### To do
Copy out every line in the entries below that includes "with".

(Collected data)
※
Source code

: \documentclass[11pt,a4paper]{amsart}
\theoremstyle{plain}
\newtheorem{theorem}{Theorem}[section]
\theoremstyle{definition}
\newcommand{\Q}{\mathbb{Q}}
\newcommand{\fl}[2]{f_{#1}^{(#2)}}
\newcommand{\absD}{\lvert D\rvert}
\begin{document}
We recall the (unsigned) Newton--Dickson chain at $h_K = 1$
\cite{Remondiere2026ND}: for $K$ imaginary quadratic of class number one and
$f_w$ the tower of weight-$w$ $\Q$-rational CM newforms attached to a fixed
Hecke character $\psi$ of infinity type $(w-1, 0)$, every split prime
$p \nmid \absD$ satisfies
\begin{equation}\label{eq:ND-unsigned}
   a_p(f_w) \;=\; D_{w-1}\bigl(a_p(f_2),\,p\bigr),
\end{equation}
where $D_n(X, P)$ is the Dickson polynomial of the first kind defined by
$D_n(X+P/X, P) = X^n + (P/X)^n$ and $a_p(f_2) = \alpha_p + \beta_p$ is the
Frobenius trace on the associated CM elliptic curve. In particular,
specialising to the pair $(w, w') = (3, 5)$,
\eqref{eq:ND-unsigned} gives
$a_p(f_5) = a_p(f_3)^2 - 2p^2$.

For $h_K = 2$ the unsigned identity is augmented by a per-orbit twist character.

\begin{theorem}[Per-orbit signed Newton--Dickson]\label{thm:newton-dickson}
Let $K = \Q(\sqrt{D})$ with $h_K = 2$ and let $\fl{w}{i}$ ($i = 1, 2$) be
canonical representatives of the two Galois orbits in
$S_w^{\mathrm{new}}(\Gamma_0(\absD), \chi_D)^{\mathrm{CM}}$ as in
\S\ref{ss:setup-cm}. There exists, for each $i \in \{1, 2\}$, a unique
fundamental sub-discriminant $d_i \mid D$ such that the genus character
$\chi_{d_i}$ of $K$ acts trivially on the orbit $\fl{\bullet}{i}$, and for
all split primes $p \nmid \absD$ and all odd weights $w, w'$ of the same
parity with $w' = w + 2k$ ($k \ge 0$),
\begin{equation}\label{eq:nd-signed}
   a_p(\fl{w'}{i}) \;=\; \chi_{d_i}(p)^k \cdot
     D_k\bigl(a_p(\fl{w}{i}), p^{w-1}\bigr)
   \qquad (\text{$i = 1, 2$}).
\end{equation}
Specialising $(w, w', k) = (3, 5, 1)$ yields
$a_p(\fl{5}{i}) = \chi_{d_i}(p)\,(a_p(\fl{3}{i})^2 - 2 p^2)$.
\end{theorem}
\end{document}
※
### Answer box
Let $K = \Q(\sqrt{D})$ with $h_K = 2$ and let $\fl{w}{i}$ ($i = 1, 2$) be
parity with $w' = w + 2k$ ($k \ge 0$),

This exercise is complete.